(BRIEF)
Pick out the lines below that include the string "height".

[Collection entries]
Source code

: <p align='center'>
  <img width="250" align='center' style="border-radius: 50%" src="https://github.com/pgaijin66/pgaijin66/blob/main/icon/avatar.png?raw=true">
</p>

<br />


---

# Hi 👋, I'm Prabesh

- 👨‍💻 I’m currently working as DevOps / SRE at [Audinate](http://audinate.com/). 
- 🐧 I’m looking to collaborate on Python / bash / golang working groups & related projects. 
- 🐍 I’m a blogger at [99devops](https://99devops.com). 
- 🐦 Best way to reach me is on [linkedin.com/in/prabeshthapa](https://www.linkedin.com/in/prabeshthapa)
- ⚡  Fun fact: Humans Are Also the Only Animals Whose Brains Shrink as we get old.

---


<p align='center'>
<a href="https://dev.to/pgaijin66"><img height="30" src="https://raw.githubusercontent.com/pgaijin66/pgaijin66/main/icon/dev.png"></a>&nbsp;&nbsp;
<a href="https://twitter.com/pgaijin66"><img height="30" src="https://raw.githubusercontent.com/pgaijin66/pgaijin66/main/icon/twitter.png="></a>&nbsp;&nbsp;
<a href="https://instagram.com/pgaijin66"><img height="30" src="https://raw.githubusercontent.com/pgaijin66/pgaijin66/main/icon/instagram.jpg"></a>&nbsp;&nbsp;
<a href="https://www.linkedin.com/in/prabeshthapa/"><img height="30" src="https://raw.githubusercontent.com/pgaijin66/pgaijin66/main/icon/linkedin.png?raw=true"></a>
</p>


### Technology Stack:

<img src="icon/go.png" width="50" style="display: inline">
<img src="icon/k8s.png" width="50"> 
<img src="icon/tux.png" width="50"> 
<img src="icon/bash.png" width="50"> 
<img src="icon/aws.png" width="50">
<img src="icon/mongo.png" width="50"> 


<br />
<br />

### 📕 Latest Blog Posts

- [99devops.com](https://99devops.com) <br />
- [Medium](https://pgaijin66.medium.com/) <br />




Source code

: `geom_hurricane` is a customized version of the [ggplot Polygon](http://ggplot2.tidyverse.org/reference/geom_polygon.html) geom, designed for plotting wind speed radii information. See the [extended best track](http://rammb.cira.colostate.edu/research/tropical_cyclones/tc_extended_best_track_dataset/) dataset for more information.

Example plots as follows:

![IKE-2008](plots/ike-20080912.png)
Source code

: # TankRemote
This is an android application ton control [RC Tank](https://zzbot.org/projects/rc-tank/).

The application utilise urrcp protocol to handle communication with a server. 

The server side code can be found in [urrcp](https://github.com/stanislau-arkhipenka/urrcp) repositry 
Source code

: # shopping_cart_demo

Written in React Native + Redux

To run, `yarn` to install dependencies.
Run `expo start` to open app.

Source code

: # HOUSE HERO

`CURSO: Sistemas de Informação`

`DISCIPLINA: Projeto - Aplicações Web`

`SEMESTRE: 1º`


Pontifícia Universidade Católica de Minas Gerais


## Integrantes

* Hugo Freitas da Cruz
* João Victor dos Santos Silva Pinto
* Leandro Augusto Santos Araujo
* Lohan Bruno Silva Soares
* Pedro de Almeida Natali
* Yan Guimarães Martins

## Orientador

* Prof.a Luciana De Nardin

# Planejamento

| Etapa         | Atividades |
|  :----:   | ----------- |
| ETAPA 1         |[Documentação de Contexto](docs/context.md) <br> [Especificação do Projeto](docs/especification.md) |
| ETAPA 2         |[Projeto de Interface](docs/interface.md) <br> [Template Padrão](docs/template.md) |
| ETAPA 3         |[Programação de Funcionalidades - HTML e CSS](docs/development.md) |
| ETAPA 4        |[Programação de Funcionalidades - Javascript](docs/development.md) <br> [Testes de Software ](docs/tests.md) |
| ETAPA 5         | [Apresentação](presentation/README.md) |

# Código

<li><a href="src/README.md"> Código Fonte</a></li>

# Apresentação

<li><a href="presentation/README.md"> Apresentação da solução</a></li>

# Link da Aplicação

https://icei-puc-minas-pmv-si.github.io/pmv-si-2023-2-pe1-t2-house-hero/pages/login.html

(RESULT BELOW)
<a href="https://dev.to/pgaijin66"><img height="30" src="https://raw.githubusercontent.com/pgaijin66/pgaijin66/main/icon/dev.png"></a>&nbsp;&nbsp;
<a href="https://twitter.com/pgaijin66"><img height="30" src="https://raw.githubusercontent.com/pgaijin66/pgaijin66/main/icon/twitter.png="></a>&nbsp;&nbsp;
<a href="https://instagram.com/pgaijin66"><img height="30" src="https://raw.githubusercontent.com/pgaijin66/pgaijin66/main/icon/instagram.jpg"></a>&nbsp;&nbsp;
<a href="https://www.linkedin.com/in/prabeshthapa/"><img height="30" src="https://raw.githubusercontent.com/pgaijin66/pgaijin66/main/icon/linkedin.png?raw=true"></a>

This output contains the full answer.